Salafist Islam, in both its violent and peaceful incarnations, believes that Islam has moved away from its roots and that Muslims are in dire need of re-Islamization of daily life, politics, economics, and culture. To restore the lost Islamic empire of the caliphate, groups like al-Qaida turn to violent jihad, while Salafists in Saudi Arabia fund the growth of their movement throughout the world.

Rather than interpret largely secular revolutions as their end, Salafists view the fall of dictators as the first step on the road to a new caliphate. The revolutionaries have cleared the path, and whatever will come after them will be less resistant to a message of political Islam or to violent takeover.

“The biggest barrier between the mujahidin and freeing al-Aqsa [Jersualem] were the tyrant rulers,” writer Yahya Ibrahim noted in his introductory article to the latest issue of Inspire. “Now that the friends of America and Israel are being mopped out one after the other, our aspirations are great that the path between us and al-Aqsa [Jerusalem] is clearing up.”

“Another line that is being pushed by Western leaders is that because the protests in Egypt and Tunisia were peaceful, they proved al-Qaida – which calls for armed struggle – to be wrong. That is another fallacy,” Ibrahim argues. “Al-Qaida is not against regime changes through protests but is against the idea that the change should be only through peaceful means to the exclusion of the use of force.”

“It is our opinion that the revolutions that are shaking the thrones of dictators are good for the Muslims, good for the mujahidin and bad for the Imperialists of the West and their henchmen in the Muslim world.”
For Anwar al-Awlaki, an influential al-Qaida ideologue, clearing out the tyrants means greater freedom of movement and recruiting.

“We do not know yet what the outcome [of the revolutions] would be, and we do not have to,” he writes. “Regardless of the outcome, whether it is an Islamic government or the likes of [Egyptian presidential candidates] al-Baradi, Amr Mousa or another military figure; whatever this outcome is, our mujahidin brothers in Tunisia, Egypt, Libya and the rest of the Muslim world will get a chance to breathe again after three decades of suffocation.”

Awlaki also argues that an end to fear opens the way for peaceful Salafi activists to have a voice. “For the scholars and activists of Egypt to be able to speak again freely, it would represent a great leap forward for the mujahidin.”

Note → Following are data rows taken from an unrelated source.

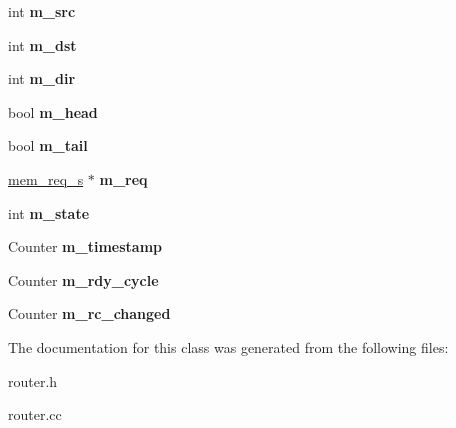 \begin{DoxyCompactItemize}
\item 
\hypertarget{classflit__c_aba3df5fcabe1b315eb2c474cad5fe3ea}{
int {\bfseries m\_\-src}}
\label{classflit__c_aba3df5fcabe1b315eb2c474cad5fe3ea}

\item 
\hypertarget{classflit__c_a419ff917b67c165075cf981ea7896fcc}{
int {\bfseries m\_\-dst}}
\label{classflit__c_a419ff917b67c165075cf981ea7896fcc}

\item 
\hypertarget{classflit__c_a7a3332c5eb4c35d89249919e6c16cb33}{
int {\bfseries m\_\-dir}}
\label{classflit__c_a7a3332c5eb4c35d89249919e6c16cb33}

\item 
\hypertarget{classflit__c_a3c2290c48672ad47e52b76684ae364f3}{
bool {\bfseries m\_\-head}}
\label{classflit__c_a3c2290c48672ad47e52b76684ae364f3}

\item 
\hypertarget{classflit__c_a1ac6e065305a8c822c08dbcd17fb7f9a}{
bool {\bfseries m\_\-tail}}
\label{classflit__c_a1ac6e065305a8c822c08dbcd17fb7f9a}

\item 
\hypertarget{classflit__c_af937415005d684eb0fc177928541b58a}{
\hyperlink{structmem__req__s}{mem\_\-req\_\-s} $\ast$ {\bfseries m\_\-req}}
\label{classflit__c_af937415005d684eb0fc177928541b58a}

\item 
\hypertarget{classflit__c_a0398a6a614ffe3f503706391af70e37a}{
int {\bfseries m\_\-state}}
\label{classflit__c_a0398a6a614ffe3f503706391af70e37a}

\item 
\hypertarget{classflit__c_aa577bb9dfeebdbc5bf21ae20022acab3}{
Counter {\bfseries m\_\-timestamp}}
\label{classflit__c_aa577bb9dfeebdbc5bf21ae20022acab3}

\item 
\hypertarget{classflit__c_a296c930c42b2f2638a2d96c436fed563}{
Counter {\bfseries m\_\-rdy\_\-cycle}}
\label{classflit__c_a296c930c42b2f2638a2d96c436fed563}

\item 
\hypertarget{classflit__c_ad691f7fc05cf29195b570c830a581f56}{
Counter {\bfseries m\_\-rc\_\-changed}}
\label{classflit__c_ad691f7fc05cf29195b570c830a581f56}

\end{DoxyCompactItemize}


The documentation for this class was generated from the following files:\begin{DoxyCompactItemize}
\item 
router.h\item 
router.cc\end{DoxyCompactItemize}
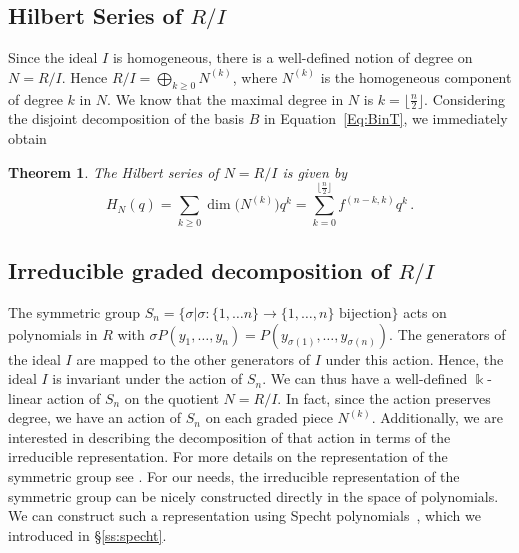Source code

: \documentclass[10pt,a4paper]{article}
\newtheorem{theorem}{Theorem}[section]
\def\field{\Bbbk}
\begin{document}
\subsection{Hilbert  Series of $R/I$}\label{ss:hilbert}
Since the ideal $I$ is homogeneous, there is a well-defined notion of degree on $N=R/I$. Hence $R/I=\bigoplus_{k\ge 0} N^{(k)}$, 
where $N^{(k)}$ is the homogeneous component of degree $k$ in $N$. We know that the maximal degree in $N$ is $k= \lfloor \frac{n}{2} \rfloor$.
Considering the disjoint decomposition of the basis $B$ in  Equation~\eqref{Eq:BinT}, we immediately obtain
\begin{theorem}\label{thm:hlbert}
 The Hilbert series of $N=R/I$ is given by
 $$ H_N(q) = \sum_{k\ge 0} \dim\big( N^{(k)}\big) q^k = \sum_{k=0}^{ \lfloor \frac{n}{2} \rfloor} f^{(n-k,k)} q^k\,.
 $$
\end{theorem}


\subsection{Irreducible graded decomposition of $R/I$}\label{ss:irreducible}
The symmetric group $S_n=\big\{ \sigma \big| \sigma\colon \{1,\ldots n\}\to\{1,\ldots,n\}\text{ bijection}\big\}$ acts on polynomials in $R$ with\break 
$\sigma P(y_1,\ldots,y_n)=P(y_{\sigma(1)},\ldots,y_{\sigma(n)})$. The generators of the ideal $I$ are mapped to the other generators of $I$ under this action. Hence, the ideal $I$ is invariant under the action of $S_n$. We can thus have a well-defined $\field$-linear action of $S_n$ on the quotient $N=R/I$. In fact, since the  action preserves degree, we have an action of $S_n$ on each graded piece $N^{(k)}$. Additionally, we are interested in describing the decomposition of that action in terms of the irreducible representation. For more details on the representation of the symmetric group see  \cite{Sagan}. For our needs, the irreducible representation of the symmetric group can be nicely constructed directly in the space of polynomials. We can construct such a representation using Specht polynomials~\cite{Specht}, which we introduced in \S\ref{ss:specht}.
\end{document}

The fall of the regimes has meant an end to fear among other Salafist groups, who are no longer afraid to express their ideologies or to mobilize support among the people. They argue that the people should give Islam a chance to rule, when secular regimes have only brought corruption and unemployment, shame and military defeat.

“These events are paving the way for a greater thing to come. They are paving the way for a great Islam that is coming with force because the world is in need of leadership,” Dr. Muhammad Musa Al-Sharif, Salafi cleric and assistant professor in the Department of Islamic Studies in King Abdul Aziz University, viewers of Saudi Arabia’s Iqra TV on Feb. 25. “The current leadership – Communism, capitalism, and so on – has gone bankrupt. Only Islam is left to lead the world… Islamic leadership is coming whether people like it or not.”

In Egypt, where religious opposition to the former regime was more organized than its secular counterparts, the effects are being felt.

“Their rhetoric hasn’t changed but the new Egypt allows them to express it freely, even though it may not be welcome by all,” al-Jazeera’s Zeina Khodr reports from Alexandria, Egypt. “Salafists were never involved in politics, just like other groups under the Mubarak regime, they were suppressed. Now religious leaders are explaining to their supporters the need for political participation, to create the Egypt they want.”

“There is an ideological battle at the heart of the struggle to fill the ideological vacuum. It may be a new Egypt, but it is an Egypt that has still not been defined.” Khodr explains, as the program shows concerned secular activists trying to counter rising Salafist activism among the less educated. “There is a real fear, they say, Islamic groups could rise to power,” Khodr states.

Some say the threat of a Salafi takeover is exaggerated and that the rise of Western democracy in the Arab world will drown the radical agenda.